Up we floated above Lake Fairlee, over green shores and kids’ summer camps. Whoosh … and up again, the hot-air balloon rising over a ridge and down over woods patched with cornfields, on toward the Connecticut River. On the Vermont bank, a dozen or so small figures were saluting the sunset with tai chi. We hovered briefly above an iron bridge spanning the narrow ribbon of water and drifted southeast over New Hampshire woods, settling down gently in a Lyme hollow.

Fairlee, Vermont, and Lyme, New Hampshire, are in the “Upper Valley,” a distinctive region that at its heart includes towns twinned on opposite banks along a roughly 40-mile stretch of the Connecticut River: from Windsor, Vermont, and Cornish, New Hampshire, in the south to Bradford, Vermont, and Piermont, New Hampshire, in the north.

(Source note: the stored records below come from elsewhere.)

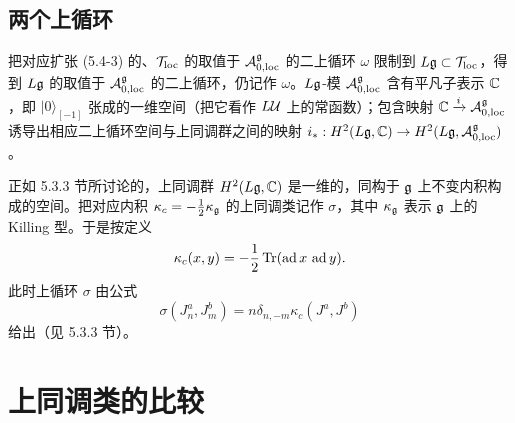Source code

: \subsection{两个上循环}

把对应扩张 (5.4-3) 的、$\mathcal{T}_{\mathrm{loc}}$ 的取值于 $\mathcal{A}^{\mathfrak{g}}_{0,\mathrm{loc}}$ 的二上循环 $\omega$ 限制到 $L\mathfrak{g}\subset\mathcal{T}_{\mathrm{loc}}$，得到 $L\mathfrak{g}$ 的取值于 $\mathcal{A}^{\mathfrak{g}}_{0,\mathrm{loc}}$ 的二上循环，仍记作 $\omega$。$L\mathfrak{g}$-模 $\mathcal{A}^{\mathfrak{g}}_{0,\mathrm{loc}}$ 含有平凡子表示 $\mathbb{C}$，即 $|0\rangle_{[-1]}$ 张成的一维空间（把它看作 $L\mathcal{U}$ 上的常函数）；包含映射 $\mathbb{C}\xrightarrow{i}\mathcal{A}^{\mathfrak{g}}_{0,\mathrm{loc}}$ 诱导出相应二上循环空间与上同调群之间的映射 $i_*: H^2(L\mathfrak{g},\mathbb{C})\to H^2(L\mathfrak{g},\mathcal{A}^{\mathfrak{g}}_{0,\mathrm{loc}})$。

正如 5.3.3 节所讨论的，上同调群 $H^2(L\mathfrak{g},\mathbb{C})$ 是一维的，同构于 $\mathfrak{g}$ 上不变内积构成的空间。把对应内积 $\kappa_c = -\tfrac12\kappa_{\mathfrak{g}}$ 的上同调类记作 $\sigma$，其中 $\kappa_{\mathfrak{g}}$ 表示 $\mathfrak{g}$ 上的 Killing 型。于是按定义
\[
\kappa_c(x,y) = -\frac{1}{2}\operatorname{Tr}(\operatorname{ad}x\,\operatorname{ad}y).
\]
此时上循环 $\sigma$ 由公式
\begin{equation}
\sigma(J^a_n,J^b_m) = n\delta_{n,-m}\kappa_c(J^a,J^b)
\tag{5.5-5}
\end{equation}
给出（见 5.3.3 节）。


\section{上同调类的比较}

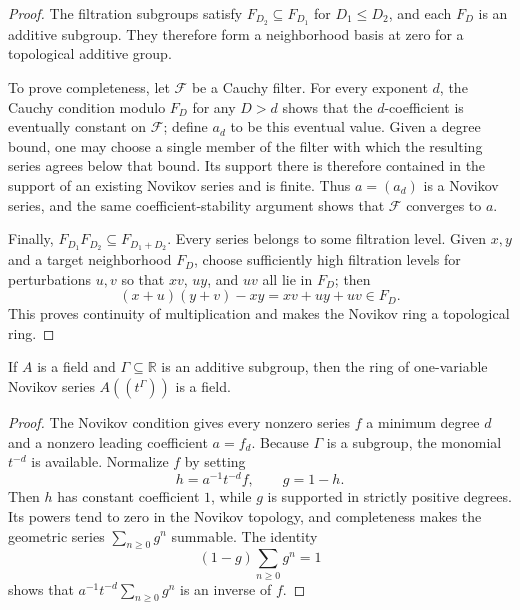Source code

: \begin{proof}
  \leanok
  The filtration subgroups satisfy $F_{D_2}\subseteq F_{D_1}$ for
  $D_1\le D_2$, and each $F_D$ is an additive subgroup.  They therefore form a
  neighborhood basis at zero for a topological additive group.

  To prove completeness, let $\mathcal F$ be a Cauchy filter.  For every
  exponent $d$, the Cauchy condition modulo $F_D$ for any $D>d$ shows that the
  $d$-coefficient is eventually constant on $\mathcal F$; define $a_d$ to be
  this eventual value.  Given a degree bound, one may choose a single member
  of the filter with which the resulting series agrees below that bound.
  Its support there is therefore contained in the support of an existing
  Novikov series and is finite.  Thus $a=(a_d)$ is a Novikov series, and the
  same coefficient-stability argument shows that $\mathcal F$ converges to
  $a$.

  Finally, $F_{D_1}F_{D_2}\subseteq F_{D_1+D_2}$.  Every series belongs to
  some filtration level.  Given $x,y$ and a target neighborhood $F_D$, choose
  sufficiently high filtration levels for perturbations $u,v$ so that
  $xv$, $uy$, and $uv$ all lie in $F_D$; then
  \[
    (x+u)(y+v)-xy=xv+uy+uv\in F_D.
  \]
  This proves continuity of multiplication and makes the Novikov ring a
  topological ring.
\end{proof}

\begin{theorem}
  \label{thm:novikov_field}
  \leanok
  If $A$ is a field and $\Gamma\subseteq\mathbb{R}$ is an additive subgroup,
  then the ring of one-variable Novikov series $A((t^\Gamma))$ is a field.
\end{theorem}

\begin{proof}
  \leanok
  The Novikov condition gives every nonzero series $f$ a minimum degree $d$
  and a nonzero leading coefficient $a=f_d$.  Because $\Gamma$ is a subgroup,
  the monomial $t^{-d}$ is available.  Normalize $f$ by setting
  \[
    h=a^{-1}t^{-d}f,\qquad g=1-h.
  \]
  Then $h$ has constant coefficient $1$, while $g$ is supported in strictly
  positive degrees.  Its powers tend to zero in the Novikov topology, and
  completeness makes the geometric series $\sum_{n\ge0}g^n$ summable.  The
  identity
  \[
    (1-g)\sum_{n\ge0}g^n=1
  \]
  shows that
  $a^{-1}t^{-d}\sum_{n\ge0}g^n$ is an inverse of $f$.
\end{proof}

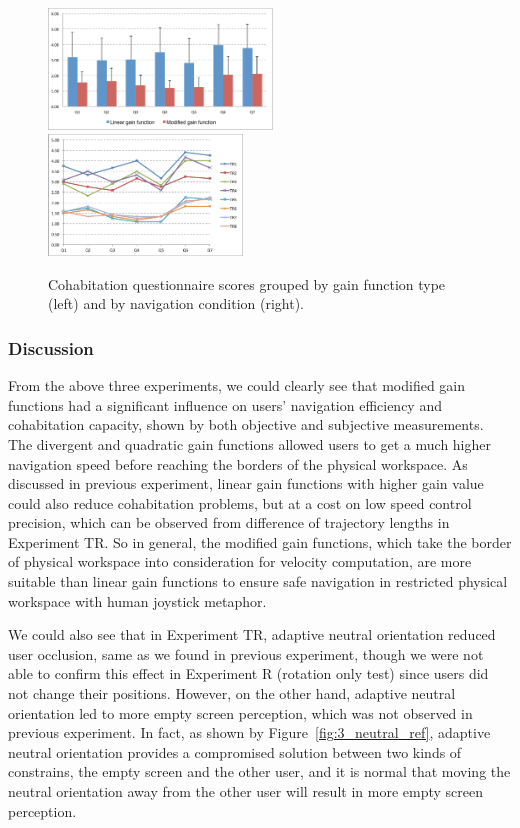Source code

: \begin{figure}[tb]
  \centering
  \includegraphics[width=0.53\textwidth]{figures/ch3/qn_bar}
  \includegraphics[width=0.46\textwidth]{figures/ch3/qn_line}
  \caption{\label{fig:3_questionnaire}Cohabitation questionnaire scores grouped by gain function type (left) and by navigation condition (right).}
\end{figure}

\subsubsection{Discussion}
From the above three experiments, we could clearly see that modified gain functions had a significant influence on users' navigation efficiency and cohabitation capacity, shown by both objective and subjective measurements. The divergent and quadratic gain functions allowed users to get a much higher navigation speed before reaching the borders of the physical workspace. As discussed in previous experiment, linear gain functions with higher gain value could also reduce cohabitation problems, but at a cost on low speed control precision, which can be observed from difference of trajectory lengths in Experiment TR. So in general, the modified gain functions, which take the border of physical workspace into consideration for velocity computation, are more suitable than linear gain functions to ensure safe navigation in restricted physical workspace with human joystick metaphor.

We could also see that in Experiment TR, adaptive neutral orientation reduced user occlusion, same as we found in previous experiment, though we were not able to confirm this effect in Experiment R (rotation only test) since users did not change their positions. However, on the other hand, adaptive neutral orientation led to more empty screen perception, which was not observed in previous experiment. In fact, as shown by Figure~\ref{fig:3_neutral_ref}, adaptive neutral orientation provides a compromised solution between two kinds of constrains, the empty screen and the other user, and it is normal that moving the neutral orientation away from the other user will result in more empty screen perception.

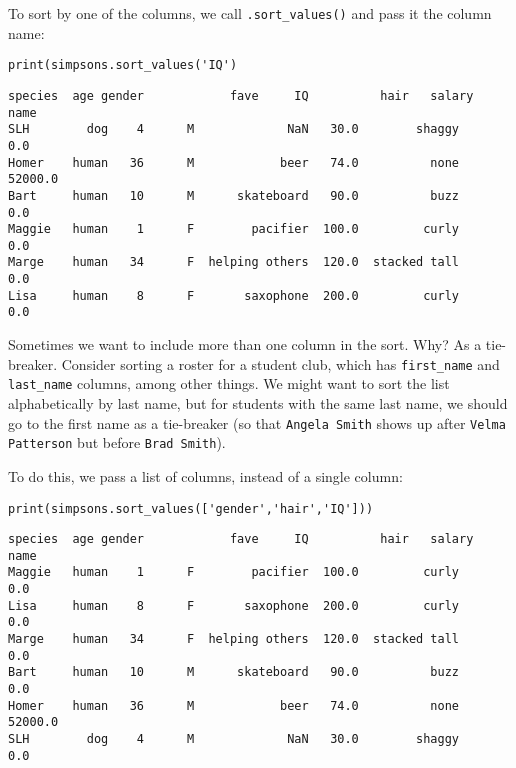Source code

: To sort by one of the columns, we call \texttt{.sort\_values()} and pass it the
column name:

\begin{Verbatim}[fontsize=\small,samepage=true,frame=single,framesep=3mm]
print(simpsons.sort_values('IQ')
\end{Verbatim}
\vspace{-.2in}

\begin{Verbatim}[fontsize=\scriptsize,samepage=true,frame=leftline,framesep=5mm,framerule=1mm]
       species  age gender            fave     IQ          hair   salary
name                                                                    
SLH        dog    4      M             NaN   30.0        shaggy      0.0
Homer    human   36      M            beer   74.0          none  52000.0
Bart     human   10      M      skateboard   90.0          buzz      0.0
Maggie   human    1      F        pacifier  100.0         curly      0.0
Marge    human   34      F  helping others  120.0  stacked tall      0.0
Lisa     human    8      F       saxophone  200.0         curly      0.0
\end{Verbatim}


Sometimes we want to include more than one column in the sort. Why? As a
tie-breaker. Consider sorting a roster for a student club, which has
\texttt{first\_name} and \texttt{last\_name} columns, among other things. We
might want to sort the list alphabetically by last name, but for students with
the same last name, we should go to the first name as a tie-breaker (so that
\texttt{Angela Smith} shows up after \texttt{Velma Patterson} but before
\texttt{Brad Smith}).

To do this, we pass a list of columns, instead of a single column:

\begin{samepage}
\begin{Verbatim}[fontsize=\small,samepage=true,frame=single,framesep=3mm]
print(simpsons.sort_values(['gender','hair','IQ']))
\end{Verbatim}
\vspace{-.2in}

\begin{Verbatim}[fontsize=\scriptsize,samepage=true,frame=leftline,framesep=5mm,framerule=1mm]
       species  age gender            fave     IQ          hair   salary
name                                                                    
Maggie   human    1      F        pacifier  100.0         curly      0.0
Lisa     human    8      F       saxophone  200.0         curly      0.0
Marge    human   34      F  helping others  120.0  stacked tall      0.0
Bart     human   10      M      skateboard   90.0          buzz      0.0
Homer    human   36      M            beer   74.0          none  52000.0
SLH        dog    4      M             NaN   30.0        shaggy      0.0
\end{Verbatim}
\end{samepage}

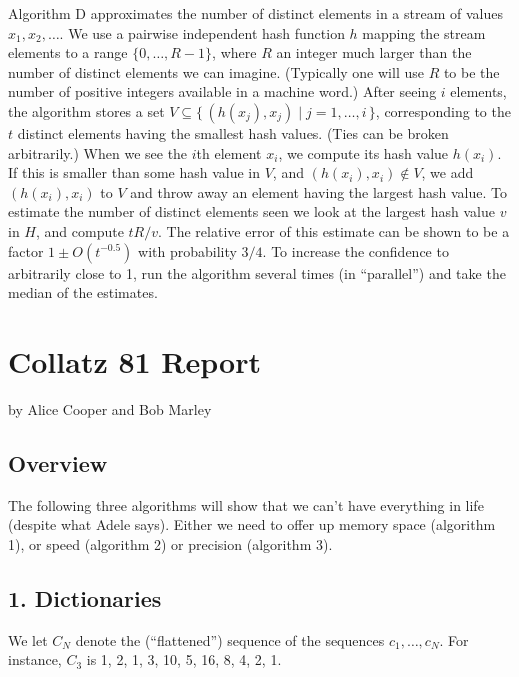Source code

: \documentclass{tufte-handout}
\begin{document}
Algorithm D approximates the number of distinct elements in a stream
of values $x_1,x_2,\ldots$.
We use a pairwise independent hash function $h$ mapping the stream
elements to a range $\{0,\ldots, R-1\}$, where $R$ an integer much
larger than the number of distinct elements we can imagine.
(Typically one will use $R$ to be the number of positive integers
available in a machine word.)
After seeing $i$ elements, the algorithm stores a set $V\subseteq \{
\,(h(x_j),x_j) \mid j=1,\dots,i\,\}$, corresponding to the $t$ distinct
elements having the smallest hash values.
(Ties can be broken arbitrarily.)
When we see the $i$th element $x_i$, we compute its hash value
$h(x_i)$.
If this is smaller than some hash value in $V$, and
$(h(x_i),x_i)\not\in V$, we add $(h(x_i),x_i)$ to $V$ and throw away
an element having the largest hash value.
To estimate the number of distinct elements seen we look at the
largest hash value $v$ in $H$, and compute $tR/v$.
The relative error of this estimate can be shown to be a factor $1\pm
O(t^{-0.5})$ with probability $3/4$.
To increase the confidence to arbitrarily close to 1, run the
algorithm several times (in ``parallel'') and take the median of the
estimates.





\newpage
\section{Collatz 81 Report}


by Alice Cooper and Bob Marley

\subsection{Overview}
The following three algorithms will show that we can't have everything in life
(despite what Adele says). Either we need to offer up memory space (algorithm 1),
or speed (algorithm 2) or precision (algorithm 3).

\subsection{1. Dictionaries}

We let $C_N$ denote the (``flattened'') sequence of the sequences
$c_1,\ldots, c_N$. For instance, $C_3$ is 1, 2, 1, 3, 10, 5, 16, 8, 4,
2, 1.
\end{document}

The name was coined in the 1950s by the Valley News to define its circulation area, reaching into both states. What fascinates me is the way it has stuck to an area that includes some of the same communities that in the 1770s attempted to form the state of “New Connecticut,” with Dresden (now Hanover, New Hampshire) at its center. Even today, the river remains more of a bond than a boundary.

Visitors can easily prowl both sides of the river. Interstate 91, set high above the Vermont bank, offers a quick route up and down the valley, but the old highways–New Hampshire Routes 10 and 12 and U.S. Route 5 in Vermont–thread through fields and villages. Older roads hug the river in places, while byways branch invitingly into the hills. Formal attractions are few, but you’ll find river landings, many farm stands, and frequent unexpected discoveries.

Last summer along Route 244 in the Vermont village of Post Mills (in the town of Thetford), I happened on a dinosaur, with a smaller dino beside it, both cobbled from recycled wood. The adult “Vermontasaurus” is 122 feet long and 25 feet high, fashioned by local students from a collapsed barn roof ; the “babysaurus” was born with blowdown from the larger sculpture, delivered by Hurricane Irene in August 2011. Several gliders and a tow plane rested in the large field, beyond which, a sign announced, is Post Mills Airport. Nothing told me that the long, nondescript wooden building beside the field housed one of the world’s largest collections of hot-air balloons, airships, and contraptions that were never meant to fly but do.

Brian Boland, creator of both the sculptures and the museum, was tinkering around out front. We struck up a conversation, and he told us that virtually nobody in this country was offering hot-air balloon rides in the 1970s when he began making his own and flying them. I soon learned that he’s known internationally as a hot-air balloon designer–and locally as the “Willy Wonka of the Upper Valley.”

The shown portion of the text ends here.